Monday, March 22, 2010

The absurd American dislike of partisanship is mirrored by the equally absurd desire for absolutes. Witness the popularity of the slogan: "Health care is a right." Health care is a good, but not every good is a right.

Liberals like to think their goals are justified by logic and "objective" reason before preference. Universal truths are timeless: they don't evolve. So whatever liberals are defending at any given time, whether health care or welfare reform, Zionism or the rights of Palestinians, tax cuts or the Great Society, anyone who opposes them is assumed to be acting on impulse or making arguments founded on irrationalism. 20 years ago it was Reagan and the Palestinians, and even today the assumption regarding the latter holds for many. Facts be damned. But all agree that the Republicans are nuts.

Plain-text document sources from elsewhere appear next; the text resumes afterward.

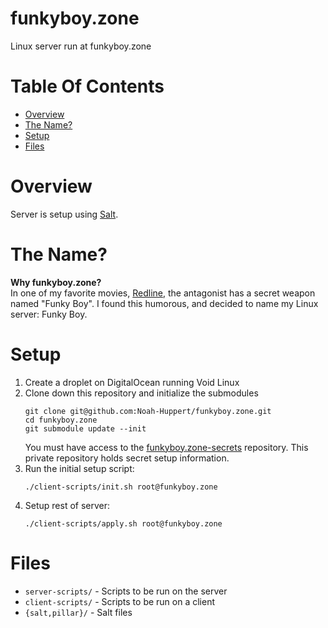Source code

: # funkyboy.zone
Linux server run at funkyboy.zone

# Table Of Contents
- [Overview](#overview)
- [The Name?](#the-name)
- [Setup](#setup)
- [Files](#files)

# Overview
Server is setup using [Salt](https://saltstack.com).  

# The Name?
**Why funkyboy.zone?**  
In one of my favorite movies, 
[Redline](https://en.wikipedia.org/wiki/Redline_(2009_film)), the antagonist 
has a secret weapon named "Funky Boy". I found this humorous, and decided to 
name my Linux server: Funky Boy.

# Setup
1. Create a droplet on DigitalOcean running Void Linux
2. Clone down this repository and initialize the submodules
   ```
   git clone git@github.com:Noah-Huppert/funkyboy.zone.git
   cd funkyboy.zone
   git submodule update --init
   ```
   You must have access to the [funkyboy.zone-secrets](https://github.com/Noah-Huppert/funkyboy.zone-secrets)
   repository. This private repository holds secret setup information.
2. Run the initial setup script:
   ```
   ./client-scripts/init.sh root@funkyboy.zone
   ```
3. Setup rest of server:
   ```
   ./client-scripts/apply.sh root@funkyboy.zone
   ```

# Files
- `server-scripts/` - Scripts to be run on the server
- `client-scripts/` - Scripts to be run on a client
- `{salt,pillar}/` - Salt files
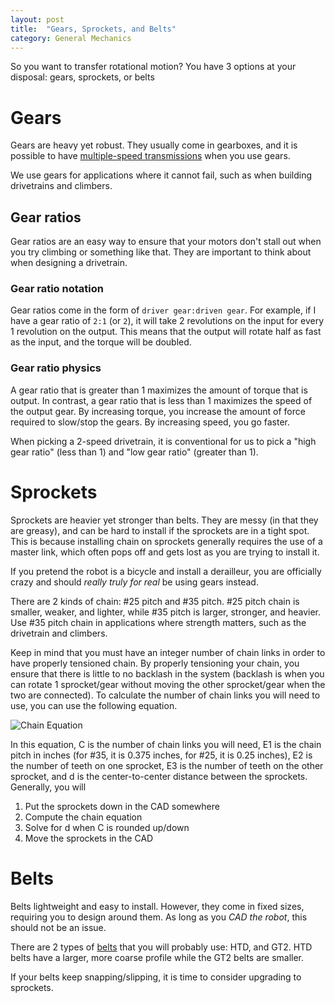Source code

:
 ```yaml
---
layout: post
title:  "Gears, Sprockets, and Belts"
category: General Mechanics
---
```


So you want to transfer rotational motion? You have 3 options at your disposal: gears, sprockets, or belts

# Gears

Gears are heavy yet robust. They usually come in gearboxes, and it is possible to have [multiple-speed transmissions](https://www.vexrobotics.com/wcp-ds.html) when you use gears. 

We use gears for applications where it cannot fail, such as when building drivetrains and climbers. 

## Gear ratios

Gear ratios are an easy way to ensure that your motors don't stall out when you try climbing or something like that. They are important to think about when designing a drivetrain.

### Gear ratio notation

Gear ratios come in the form of `driver gear:driven gear`. For example, if I have a gear ratio of `2:1` (or `2`), it will take 2 revolutions on the input for every 1 revolution on the output. This means that the output will rotate half as fast as the input, and the torque will be doubled. 

### Gear ratio physics

A gear ratio that is greater than 1 maximizes the amount of torque that is output. In contrast, a gear ratio that is less than 1 maximizes the speed of the output gear. By increasing torque, you increase the amount of force required to slow/stop the gears. By increasing speed, you go faster.

When picking a 2-speed drivetrain, it is conventional for us to pick a "high gear ratio" (less than 1) and "low gear ratio" (greater than 1). 


# Sprockets

Sprockets are heavier yet stronger than belts. They are messy (in that they are greasy), and can be hard to install if the sprockets are in a tight spot.
This is because installing chain on sprockets generally requires the use of a master link, which often pops off and gets lost as you are trying to install it.

If you pretend the robot is a bicycle and install a derailleur, you are officially crazy and should _really truly for real_  be using gears instead.

There are 2 kinds of chain: #25 pitch and #35 pitch. #25 pitch chain is smaller, weaker, and lighter, while #35 pitch is larger, stronger, and heavier. Use #35 pitch chain in applications where strength 
matters, such as the drivetrain and climbers.

Keep in mind that you must have an integer number of chain links in order to have properly tensioned chain. By properly tensioning your chain, you ensure that there is little to no backlash in the system (backlash is when you can rotate 1 sprocket/gear without moving the other sprocket/gear when the two are connected). To calculate the number of chain links you will need to use, you can use the following equation.  


![Chain Equation](https://i.imgur.com/rIH5xBA.png)


In this equation, C is the number of chain links you will need, E1 is the chain pitch in inches (for #35, it is 0.375 inches, for #25, it is 0.25 inches), E2 is the number of teeth on one sprocket, E3 is the number of teeth on the other sprocket, and d is the center-to-center distance between the sprockets. Generally, you will 

1. Put the sprockets down in the CAD somewhere
1. Compute the chain equation
1. Solve for d when C is rounded up/down
1. Move the sprockets in the CAD



# Belts

Belts lightweight and easy to install. However, they come in fixed sizes, requiring you to design around them. As long as you *CAD the robot*, this should
not be an issue. 

There are 2 types of [belts](https://www.vexrobotics.com/vexpro/motion/belts-and-pulleys) that you will probably use: HTD, and GT2. HTD belts have a larger, more coarse profile while the GT2 belts are smaller.



If your belts keep snapping/slipping, it is time to consider upgrading to sprockets.
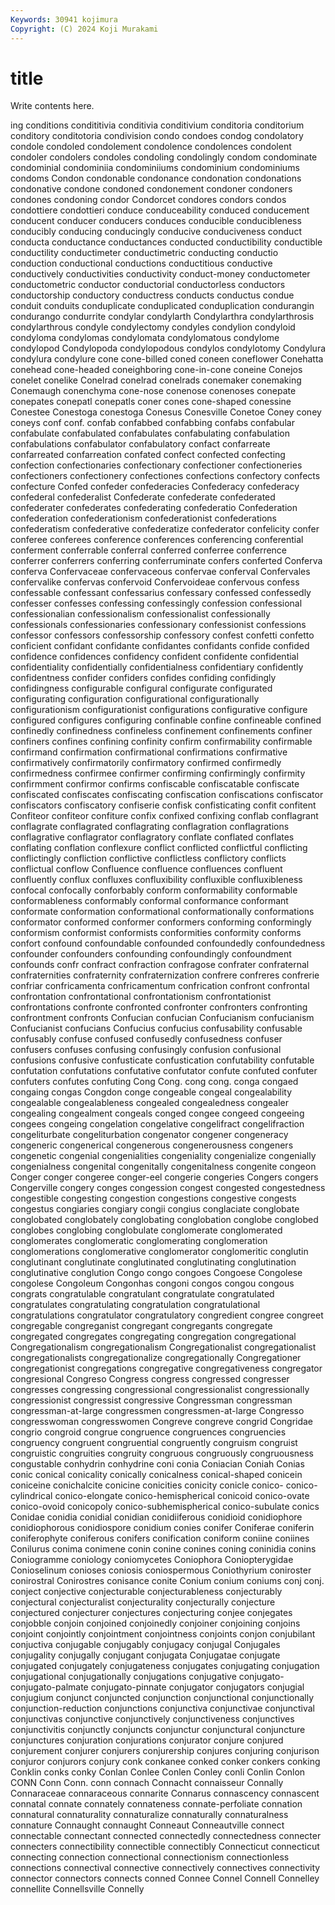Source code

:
 ```yaml
---
Keywords: 30941 kojimura
Copyright: (C) 2024 Koji Murakami
---
```


# title

Write contents here.



ing conditions condititivia conditivia conditivium conditoria conditorium conditory
conditotoria condivision condo condoes condog condolatory condole condoled condolement condolence
condolences condolent condoler condolers condoles condoling condolingly condom condominate condominial
condominiia condominiiums condominium condominiums condoms Condon condonable condonance condonation condonations
condonative condone condoned condonement condoner condoners condones condoning condor Condorcet
condores condors condos condottiere condottieri conduce conduceability conduced conducement conducent
conducer conducers conduces conducible conducibleness conducibly conducing conducingly conducive conduciveness
conduct conducta conductance conductances conducted conductibility conductible conductility conductimeter conductimetric
conducting conductio conduction conductional conductions conductitious conductive conductively conductivities conductivity
conduct-money conductometer conductometric conductor conductorial conductorless conductors conductorship conductory conductress
conducts conductus condue conduit conduits conduplicate conduplicated conduplication condurangin condurango
condurrite condylar condylarth Condylarthra condylarthrosis condylarthrous condyle condylectomy condyles condylion
condyloid condyloma condylomas condylomata condylomatous condylome condylopod Condylopoda condylopodous condylos
condylotomy Condylura condylura condylure cone cone-billed coned coneen coneflower Conehatta
conehead cone-headed coneighboring cone-in-cone coneine Conejos conelet conelike Conelrad conelrad
conelrads conemaker conemaking Conemaugh conenchyma cone-nose conenose conenoses conepate conepates
conepatl conepatls coner cones cone-shaped conessine Conestee Conestoga conestoga Conesus
Conesville Conetoe Coney coney coneys conf conf. confab confabbed confabbing
confabs confabular confabulate confabulated confabulates confabulating confabulation confabulations confabulator confabulatory
confact confarreate confarreated confarreation confated confect confected confecting confection confectionaries
confectionary confectioner confectioneries confectioners confectionery confectiones confections confectory confects confecture
Confed confeder confederacies Confederacy confederacy confederal confederalist Confederate confederate confederated
confederater confederates confederating confederatio Confederation confederation confederationism confederationist confederations confederatism
confederative confederatize confederator confelicity confer conferee conferees conference conferences conferencing
conferential conferment conferrable conferral conferred conferree conferrence conferrer conferrers conferring
conferruminate confers conferted Conferva conferva Confervaceae confervaceous confervae conferval Confervales
confervalike confervas confervoid Confervoideae confervous confess confessable confessant confessarius confessary
confessed confessedly confesser confesses confessing confessingly confession confessional confessionalian confessionalism
confessionalist confessionally confessionals confessionaries confessionary confessionist confessions confessor confessors confessorship
confessory confest confetti confetto conficient confidant confidante confidantes confidants confide
confided confidence confidences confidency confident confidente confidential confidentiality confidentially confidentialness
confidentiary confidently confidentness confider confiders confides confiding confidingly confidingness configurable
configural configurate configurated configurating configuration configurational configurationally configurationism configurationist configurations
configurative configure configured configures configuring confinable confine confineable confined confinedly
confinedness confineless confinement confinements confiner confiners confines confining confinity confirm
confirmability confirmable confirmand confirmation confirmational confirmations confirmative confirmatively confirmatorily confirmatory
confirmed confirmedly confirmedness confirmee confirmer confirming confirmingly confirmity confirmment confirmor
confirms confiscable confiscatable confiscate confiscated confiscates confiscating confiscation confiscations confiscator
confiscators confiscatory confiserie confisk confisticating confit confitent Confiteor confiteor confiture
confix confixed confixing conflab conflagrant conflagrate conflagrated conflagrating conflagration conflagrations
conflagrative conflagrator conflagratory conflate conflated conflates conflating conflation conflexure conflict
conflicted conflictful conflicting conflictingly confliction conflictive conflictless conflictory conflicts conflictual
conflow Confluence confluence confluences confluent confluently conflux confluxes confluxibility confluxible
confluxibleness confocal confocally conforbably conform conformability conformable conformableness conformably conformal
conformance conformant conformate conformation conformational conformationally conformations conformator conformed conformer
conformers conforming conformingly conformism conformist conformists conformities conformity conforms confort
confound confoundable confounded confoundedly confoundedness confounder confounders confounding confoundingly confoundment
confounds confr confract confraction confragose confrater confraternal confraternities confraternity confraternization
confrere confreres confrerie confriar confricamenta confricamentum confrication confront confrontal confrontation
confrontational confrontationism confrontationist confrontations confronte confronted confronter confronters confronting confrontment
confronts Confucian confucian Confucianism confucianism Confucianist confucians Confucius confucius confusability
confusable confusably confuse confused confusedly confusedness confuser confusers confuses confusing
confusingly confusion confusional confusions confusive confusticate confustication confutability confutable confutation
confutations confutative confutator confute confuted confuter confuters confutes confuting Cong
Cong. cong cong. conga congaed congaing congas Congdon conge congeable
congeal congealability congealable congealableness congealed congealedness congealer congealing congealment congeals
conged congee congeed congeeing congees congeing congelation congelative congelifract congelifraction
congeliturbate congeliturbation congenator congener congeneracy congeneric congenerical congenerous congenerousness congeners
congenetic congenial congenialities congeniality congenialize congenially congenialness congenital congenitally congenitalness
congenite congeon Conger conger congeree conger-eel congerie congeries Congers congers
Congerville congery conges congession congest congested congestedness congestible congesting congestion
congestions congestive congests congestus congiaries congiary congii congius conglaciate conglobate
conglobated conglobately conglobating conglobation conglobe conglobed conglobes conglobing conglobulate conglomerate
conglomerated conglomerates conglomeratic conglomerating conglomeration conglomerations conglomerative conglomerator conglomeritic conglutin
conglutinant conglutinate conglutinated conglutinating conglutination conglutinative conglution Congo congo congoes
Congoese Congolese congolese Congoleum Congonhas congoni congos congou congous congrats
congratulable congratulant congratulate congratulated congratulates congratulating congratulation congratulational congratulations congratulator
congratulatory congredient congree congreet congregable congreganist congregant congregants congregate congregated
congregates congregating congregation congregational Congregationalism congregationalism Congregationalist congregationalist congregationalists congregationalize
congregationally Congregationer congregationist congregations congregative congregativeness congregator congresional Congreso Congress
congress congressed congresser congresses congressing congressional congressionalist congressionally congressionist congressist
congressive Congressman congressman congressman-at-large congressmen congressmen-at-large Congresso congresswoman congresswomen Congreve
congreve congrid Congridae congrio congroid congrue congruence congruences congruencies congruency
congruent congruential congruently congruism congruist congruistic congruities congruity congruous congruously
congruousness congustable conhydrin conhydrine coni conia Coniacian Coniah Conias conic
conical conicality conically conicalness conical-shaped conicein coniceine conichalcite conicine conicities
conicity conicle conico- conico-cylindrical conico-elongate conico-hemispherical conicoid conico-ovate conico-ovoid conicopoly
conico-subhemispherical conico-subulate conics Conidae conidia conidial conidian conidiiferous conidioid conidiophore
conidiophorous conidiospore conidium conies conifer Coniferae coniferin coniferophyte coniferous conifers
conification coniform coniine coniines Conilurus conima conimene conin conine conines
coning coninidia conins Coniogramme coniology coniomycetes Coniophora Coniopterygidae Conioselinum conioses
coniosis coniospermous Coniothyrium coniroster conirostral Conirostres conisance conite Conium conium
coniums conj conj. conject conjective conjecturable conjecturableness conjecturably conjectural conjecturalist
conjecturality conjecturally conjecture conjectured conjecturer conjectures conjecturing conjee conjegates conjobble
conjoin conjoined conjoinedly conjoiner conjoining conjoins conjoint conjointly conjointment conjointness
conjoints conjon conjubilant conjuctiva conjugable conjugably conjugacy conjugal Conjugales conjugality
conjugally conjugant conjugata Conjugatae conjugate conjugated conjugately conjugateness conjugates conjugating
conjugation conjugational conjugationally conjugations conjugative conjugato- conjugato-palmate conjugato-pinnate conjugator conjugators
conjugial conjugium conjunct conjuncted conjunction conjunctional conjunctionally conjunction-reduction conjunctions conjunctiva
conjunctivae conjunctival conjunctivas conjunctive conjunctively conjunctiveness conjunctives conjunctivitis conjunctly conjuncts
conjunctur conjunctural conjuncture conjunctures conjuration conjurations conjurator conjure conjured conjurement
conjurer conjurers conjurership conjures conjuring conjurison conjuror conjurors conjury conk
conkanee conked conker conkers conking Conklin conks conky Conlan Conlee
Conlen Conley conli Conlin Conlon CONN Conn Conn. conn connach
Connacht connaisseur Connally Connaraceae connaraceous connarite Connarus connascency connascent connatal
connate connately connateness connate-perfoliate connation connatural connaturality connaturalize connaturally connaturalness
connature Connaught connaught Conneaut Conneautville connect connectable connectant connected connectedly
connectedness connecter connecters connectibility connectible connectibly Connecticut connecticut connecting connection
connectional connectionism connectionless connections connectival connective connectively connectives connectivity connector
connectors connects conned Connee Connel Connell Connelley connellite Connellsville Connelly
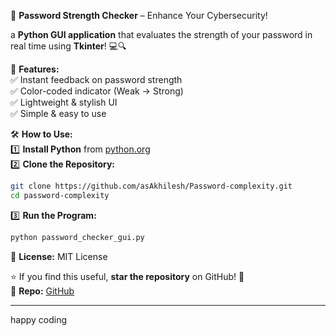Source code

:🔐 **Password Strength Checker** – Enhance Your Cybersecurity!  

a **Python GUI application** that evaluates the strength of your password in real time using **Tkinter**! 💻🔍  

🚀 **Features:**  
✅ Instant feedback on password strength  
✅ Color-coded indicator (Weak → Strong)  
✅ Lightweight & stylish UI  
✅ Simple & easy to use  

🛠 **How to Use:**  
1️⃣ **Install Python** from [python.org](https://www.python.org/)  
2️⃣ **Clone the Repository:**  
```bash
git clone https://github.com/asAkhilesh/Password-complexity.git
cd password-complexity
```  
3️⃣ **Run the Program:**  
```bash
python password_checker_gui.py
```  


📜 **License:** MIT License  

⭐ If you find this useful, **star the repository** on GitHub! 🚀  
🔗 **Repo:** [GitHub](https://github.com/asAkhilesh/Password-complexity)  

---
happy coding
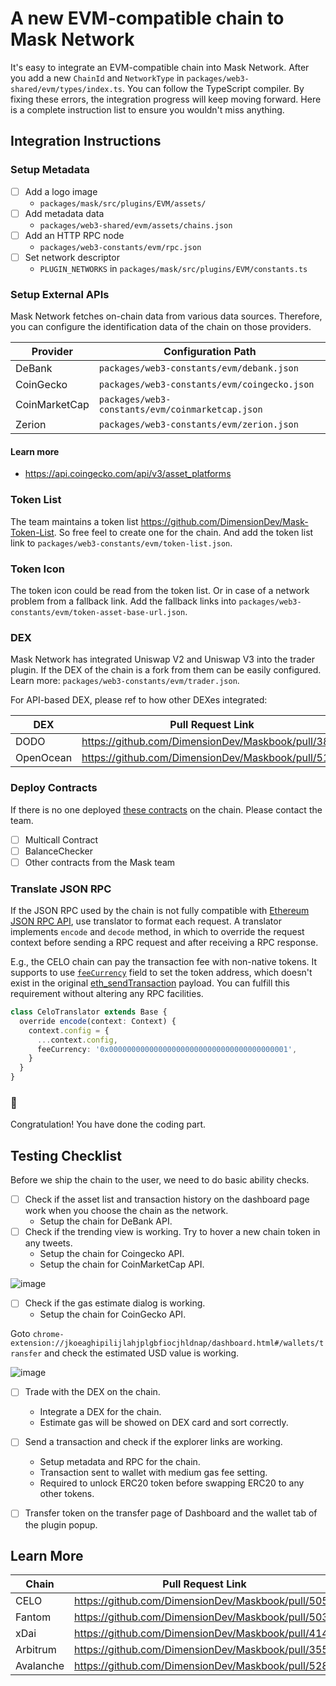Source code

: # A new EVM-compatible chain to Mask Network

It's easy to integrate an EVM-compatible chain into Mask Network. After you add a new `ChainId` and `NetworkType` in `packages/web3-shared/evm/types/index.ts`. You can follow the TypeScript compiler. By fixing these errors, the integration progress will keep moving forward. Here is a complete instruction list to ensure you wouldn't miss anything.

## Integration Instructions

### Setup Metadata

- [ ] Add a logo image
  - `packages/mask/src/plugins/EVM/assets/`
- [ ] Add metadata data
  - `packages/web3-shared/evm/assets/chains.json`
- [ ] Add an HTTP RPC node
  - `packages/web3-constants/evm/rpc.json`
- [ ] Set network descriptor
  - `PLUGIN_NETWORKS` in `packages/mask/src/plugins/EVM/constants.ts`

### Setup External APIs

Mask Network fetches on-chain data from various data sources. Therefore, you can configure the identification data of the chain on those providers.

| Provider      | Configuration Path                               |
| ------------- | ------------------------------------------------ |
| DeBank        | `packages/web3-constants/evm/debank.json`        |
| CoinGecko     | `packages/web3-constants/evm/coingecko.json`     |
| CoinMarketCap | `packages/web3-constants/evm/coinmarketcap.json` |
| Zerion        | `packages/web3-constants/evm/zerion.json`        |

#### Learn more

- <https://api.coingecko.com/api/v3/asset_platforms>

### Token List

The team maintains a token list <https://github.com/DimensionDev/Mask-Token-List>. So free feel to create one for the chain. And add the token list link to `packages/web3-constants/evm/token-list.json`.

### Token Icon

The token icon could be read from the token list. Or in case of a network problem from a fallback link. Add the fallback links into `packages/web3-constants/evm/token-asset-base-url.json`.

### DEX

Mask Network has integrated Uniswap V2 and Uniswap V3 into the trader plugin. If the DEX of the chain is a fork from them can be easily configured. Learn more: `packages/web3-constants/evm/trader.json`.

For API-based DEX, please ref to how other DEXes integrated:

| DEX       | Pull Request Link                                    |
| --------- | ---------------------------------------------------- |
| DODO      | <https://github.com/DimensionDev/Maskbook/pull/3882> |
| OpenOcean | <https://github.com/DimensionDev/Maskbook/pull/5198> |

### Deploy Contracts

If there is no one deployed [these contracts](https://github.com/DimensionDev/misc_smart_contract.) on the chain. Please contact the team.

- [ ] Multicall Contract
- [ ] BalanceChecker
- [ ] Other contracts from the Mask team

### Translate JSON RPC

If the JSON RPC used by the chain is not fully compatible with [Ethereum JSON RPC API](https://eth.wiki/json-rpc/API), use translator to format each request. A translator implements `encode` and `decode` method, in which to override the request context before sending a RPC request and after receiving a RPC response.

E.g., the CELO chain can pay the transaction fee with non-native tokens. It supports to use [`feeCurrency`](https://docs.celo.org/celo-codebase/protocol/transactions/erc20-transaction-fees) field to set the token address, which doesn't exist in the original [eth_sendTransaction](https://eth.wiki/json-rpc/API#eth_sendtransaction) payload. You can fulfill this requirement without altering any RPC facilities.

```ts
class CeloTranslator extends Base {
  override encode(context: Context) {
    context.config = {
      ...context.config,
      feeCurrency: '0x0000000000000000000000000000000000000001',
    }
  }
}
```

### 🎉

Congratulation! You have done the coding part.

## Testing Checklist

Before we ship the chain to the user, we need to do basic ability checks.

- [ ] Check if the asset list and transaction history on the dashboard page work when you choose the chain as the network.
  - Setup the chain for DeBank API.
- [ ] Check if the trending view is working. Try to hover a new chain token in any tweets.
  - Setup the chain for Coingecko API.
  - Setup the chain for CoinMarketCap API.

![image](https://user-images.githubusercontent.com/52657989/144754788-460bad98-bf62-4e5e-8592-ea8580430e63.png)

- [ ] Check if the gas estimate dialog is working.
  - Setup the chain for CoinGecko API.

Goto `chrome-extension://jkoeaghipilijlahjplgbfiocjhldnap/dashboard.html#/wallets/transfer` and check the estimated USD value is working.

![image](https://user-images.githubusercontent.com/52657989/144754866-9c5f389b-6eb4-4325-8f3d-ae53ee6e3b4a.png)

- [ ] Trade with the DEX on the chain.

  - Integrate a DEX for the chain.
  - Estimate gas will be showed on DEX card and sort correctly.

- [ ] Send a transaction and check if the explorer links are working.

  - Setup metadata and RPC for the chain.
  - Transaction sent to wallet with medium gas fee setting.
  - Required to unlock ERC20 token before swapping ERC20 to any other tokens.

- [ ] Transfer token on the transfer page of Dashboard and the wallet tab of the plugin popup.

## Learn More

| Chain     | Pull Request Link                                    |
| --------- | ---------------------------------------------------- |
| CELO      | <https://github.com/DimensionDev/Maskbook/pull/5052> |
| Fantom    | <https://github.com/DimensionDev/Maskbook/pull/5036> |
| xDai      | <https://github.com/DimensionDev/Maskbook/pull/4140> |
| Arbitrum  | <https://github.com/DimensionDev/Maskbook/pull/3558> |
| Avalanche | <https://github.com/DimensionDev/Maskbook/pull/5289> |
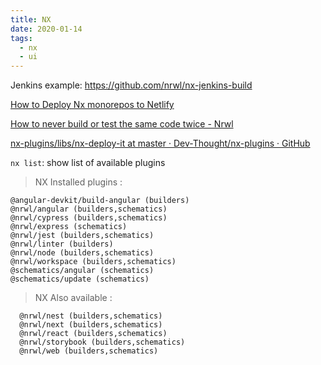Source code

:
 ```yaml
---
title: NX
date: 2020-01-14
tags:
  - nx
  - ui
---
```


Jenkins example: https://github.com/nrwl/nx-jenkins-build

[How to Deploy Nx monorepos to Netlify](https://www.netlify.com/blog/2020/04/21/deploying-nx-monorepos-to-netlify/)

[How to never build or test the same code twice - Nrwl](https://blog.nrwl.io/how-to-never-build-or-test-the-same-code-twice-2dc58e413279)

[nx-plugins/libs/nx-deploy-it at master · Dev-Thought/nx-plugins · GitHub](https://github.com/Dev-Thought/nx-plugins/tree/master/libs/nx-deploy-it)

`nx list`: show list of available plugins

> NX  Installed plugins :

```shell
@angular-devkit/build-angular (builders)
@nrwl/angular (builders,schematics)
@nrwl/cypress (builders,schematics)
@nrwl/express (schematics)
@nrwl/jest (builders,schematics)
@nrwl/linter (builders)
@nrwl/node (builders,schematics)
@nrwl/workspace (builders,schematics)
@schematics/angular (schematics)
@schematics/update (schematics)
```

> NX  Also available :

```shell
  @nrwl/nest (builders,schematics)
  @nrwl/next (builders,schematics)
  @nrwl/react (builders,schematics)
  @nrwl/storybook (builders,schematics)
  @nrwl/web (builders,schematics)
```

Conservatives opposed to health care mythologize work as pain and relief from pain only as earned. This is conservative principle and it's ridiculous to argue that opposition to various proposals and to abortion for example is based on anything else. There's a question whether or not this principle is something conservatives are or have ever been capable of upholding, and the answer by and large but not entirely is no. But conservatives see life as lived according to principles only alongside the inevitability of failure, with punishment and a concomitant shame. There's plenty of room for hypocrisy in that but there's hypocrisy as well in Duncan Black's downplaying the problems of urban gentrification while not acknowledging that the masters of the "hellhole" -as he affectionately calls the city I was born in- made room for him and those like him by forcing out the previous residents of the place he calls "his" neighborhood. Atrios got his home the old fashioned way: slum clearance.

If liberals have principles so do conservatives, ditto for the failure to live up to them. But liberals have enlightened reason on their side so there's no need for punishment. They have their idealism and the best intentions.
What a stupid fucking country.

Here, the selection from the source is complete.